Scott Carnahan (Feb 19 2025 at 22:02):

People have mentioned Perelman's proof of the 3d Poincaré conjecture/geometrization, but the 4-dimensional case is also quite interesting, in part because the smooth and topological questions are not equivalent. Freedman's proof of the topological question was widely seen as completely incomprehensible for about 30 years, but the "Bonn seminar" seems to have helped clarify the argument. The smooth 4d case is still open as far as I know. Smale's proof (in TOP) for dimension at least 5 seems to be much more accessible.

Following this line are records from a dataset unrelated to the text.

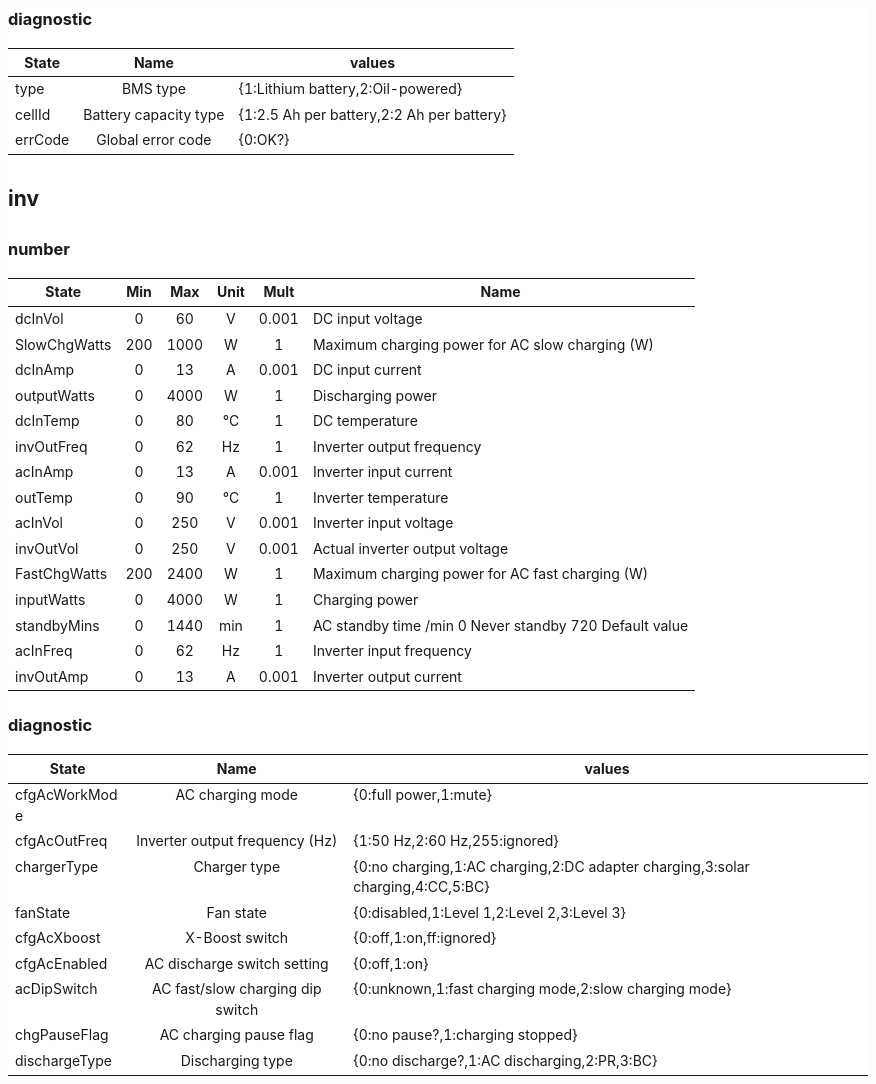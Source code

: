 
### diagnostic

| State  |     Name |  values |
|----------|:-------------:|------|
|type| BMS type | {1:Lithium battery,2:Oil-powered} |
|cellId| Battery capacity type | {1:2.5 Ah per battery,2:2 Ah per battery} |
|errCode| Global error code | {0:OK?} |

## inv

### number
| State  |      Min     |      Max     |  Unit |  Mult |  Name |
|----------|:-------------:|:-------------:|:------:|:-----:|-----|
|dcInVol|0 | 60 | V | 0.001 |  DC input voltage |
|SlowChgWatts|200 | 1000 | W | 1 |  Maximum charging power for AC slow charging (W) |
|dcInAmp|0 | 13 | A | 0.001 |  DC input current |
|outputWatts|0 | 4000 | W | 1 |  Discharging power |
|dcInTemp|0 | 80 | °C | 1 |  DC temperature |
|invOutFreq|0 | 62 | Hz | 1 |  Inverter output frequency |
|acInAmp|0 | 13 | A | 0.001 |  Inverter input current |
|outTemp|0 | 90 | °C | 1 |  Inverter temperature |
|acInVol|0 | 250 | V | 0.001 |  Inverter input voltage |
|invOutVol|0 | 250 | V | 0.001 |  Actual inverter output voltage |
|FastChgWatts|200 | 2400 | W | 1 |  Maximum charging power for AC fast charging (W) |
|inputWatts|0 | 4000 | W | 1 |  Charging power |
|standbyMins|0 | 1440 | min | 1 |  AC standby time /min 0 Never standby 720 Default value |
|acInFreq|0 | 62 | Hz | 1 |  Inverter input frequency |
|invOutAmp|0 | 13 | A | 0.001 |  Inverter output current |


### diagnostic

| State  |     Name |  values |
|----------|:-------------:|------|
|cfgAcWorkMode| AC charging mode | {0:full power,1:mute} |
|cfgAcOutFreq| Inverter output frequency (Hz) | {1:50 Hz,2:60 Hz,255:ignored} |
|chargerType| Charger type | {0:no charging,1:AC charging,2:DC adapter charging,3:solar charging,4:CC,5:BC} |
|fanState| Fan state | {0:disabled,1:Level 1,2:Level 2,3:Level 3} |
|cfgAcXboost| X-Boost switch | {0:off,1:on,ff:ignored} |
|cfgAcEnabled| AC discharge switch setting | {0:off,1:on} |
|acDipSwitch| AC fast/slow charging dip switch | {0:unknown,1:fast charging mode,2:slow charging mode} |
|chgPauseFlag| AC charging pause flag | {0:no pause?,1:charging stopped} |
|dischargeType| Discharging type | {0:no discharge?,1:AC discharging,2:PR,3:BC} |

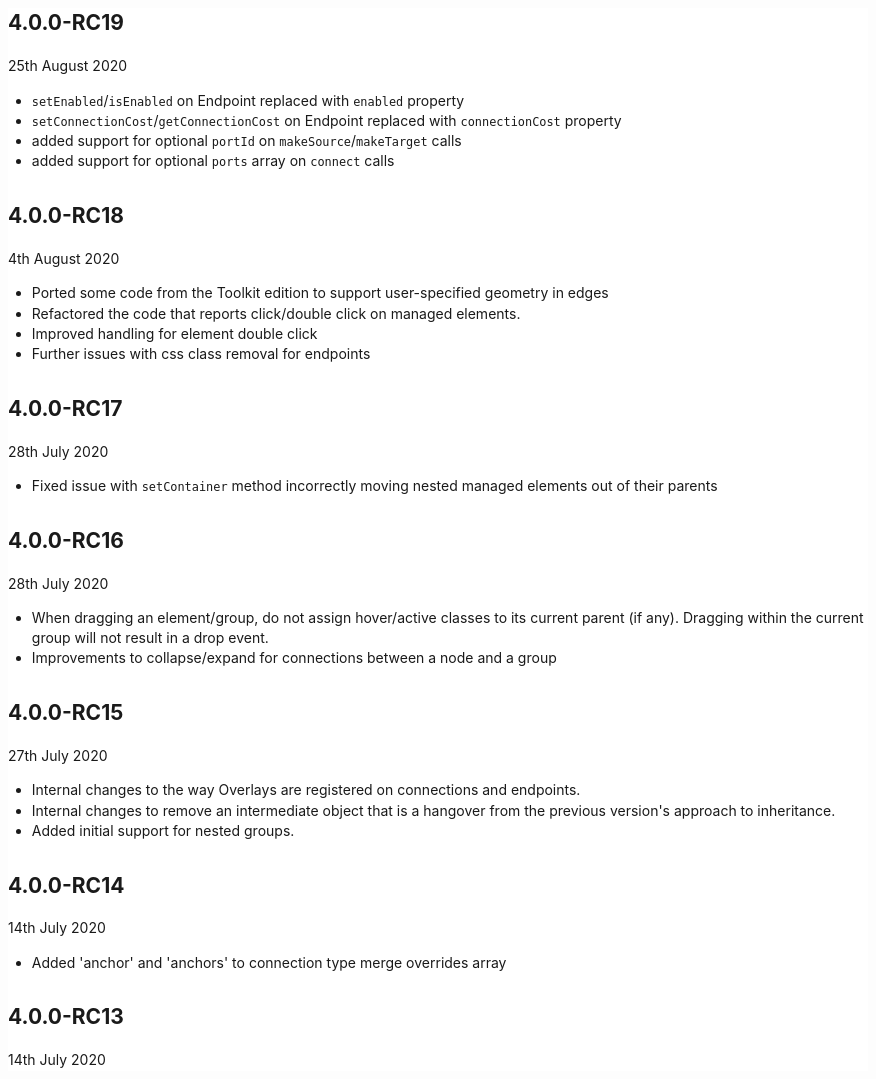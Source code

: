 ## 4.0.0-RC19

25th August 2020

- `setEnabled`/`isEnabled` on Endpoint replaced with `enabled` property
- `setConnectionCost`/`getConnectionCost` on Endpoint replaced with `connectionCost` property
- added support for optional `portId` on `makeSource`/`makeTarget` calls
- added support for optional `ports` array on `connect` calls

## 4.0.0-RC18

4th August 2020

- Ported some code from the Toolkit edition to support user-specified geometry in edges
- Refactored the code that reports click/double click on managed elements.
- Improved handling for element double click
- Further issues with css class removal for endpoints

## 4.0.0-RC17

28th July 2020

- Fixed issue with `setContainer` method incorrectly moving nested managed elements out of their parents

## 4.0.0-RC16

28th July 2020

- When dragging an element/group, do not assign hover/active classes to its current parent (if any). Dragging within the current group will not result in a drop event.
- Improvements to collapse/expand for connections between a node and a group

## 4.0.0-RC15

27th July 2020

- Internal changes to the way Overlays are registered on connections and endpoints.
- Internal changes to remove an intermediate object that is a hangover from the previous version's approach to inheritance.
- Added initial support for nested groups. 

## 4.0.0-RC14

14th July 2020

- Added 'anchor' and 'anchors' to connection type merge overrides array

## 4.0.0-RC13

14th July 2020
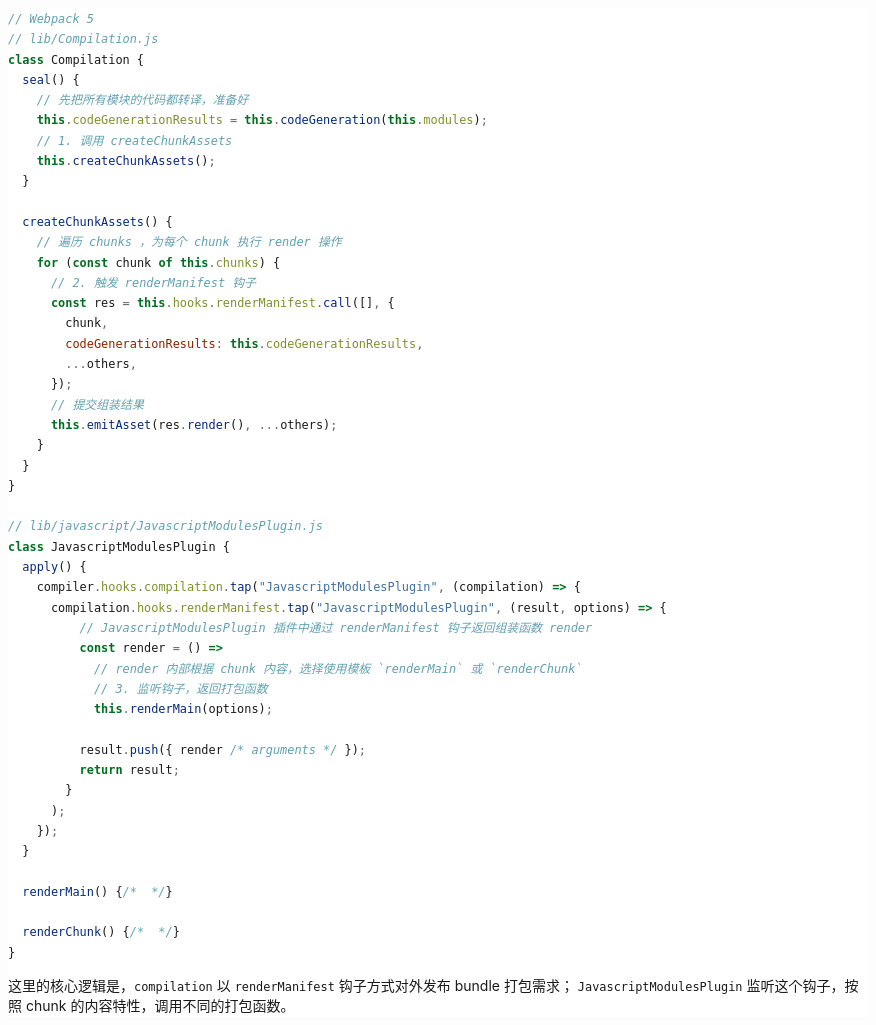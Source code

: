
 ```js
// Webpack 5
// lib/Compilation.js
class Compilation {
  seal() {
    // 先把所有模块的代码都转译，准备好
    this.codeGenerationResults = this.codeGeneration(this.modules);
    // 1. 调用 createChunkAssets
    this.createChunkAssets();
  }

  createChunkAssets() {
    // 遍历 chunks ，为每个 chunk 执行 render 操作
    for (const chunk of this.chunks) {
      // 2. 触发 renderManifest 钩子
      const res = this.hooks.renderManifest.call([], {
        chunk,
        codeGenerationResults: this.codeGenerationResults,
        ...others,
      });
      // 提交组装结果
      this.emitAsset(res.render(), ...others);
    }
  }
}

// lib/javascript/JavascriptModulesPlugin.js
class JavascriptModulesPlugin {
  apply() {
    compiler.hooks.compilation.tap("JavascriptModulesPlugin", (compilation) => {
      compilation.hooks.renderManifest.tap("JavascriptModulesPlugin", (result, options) => {
          // JavascriptModulesPlugin 插件中通过 renderManifest 钩子返回组装函数 render
          const render = () =>
            // render 内部根据 chunk 内容，选择使用模板 `renderMain` 或 `renderChunk`
            // 3. 监听钩子，返回打包函数
            this.renderMain(options);

          result.push({ render /* arguments */ });
          return result;
        }
      );
    });
  }

  renderMain() {/*  */}

  renderChunk() {/*  */}
}
```

这里的核心逻辑是，`compilation` 以 `renderManifest` 钩子方式对外发布 bundle 打包需求； `JavascriptModulesPlugin` 监听这个钩子，按照 chunk 的内容特性，调用不同的打包函数。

Patrick Massot (Feb 19 2025 at 22:12):

Of course I agree all cases of the Poincaré conjecture are great pieces of mathematics that would be amazing formalizations. But only Perelman’s story would be stunning for non-mathematicians.

Bjørn Kjos-Hanssen (Feb 19 2025 at 23:32):

Ruben Van de Velde said:

(Has anything happened to formal abstracts in the last years? It seemed like a cool idea)

I think the problem is that until you prove the theorem, you're not really sure if you've stated everything correctly.

Kim Morrison (Feb 20 2025 at 03:22):

I'm not sure anyone seriously tried to launch it... I wouldn't discount the idea.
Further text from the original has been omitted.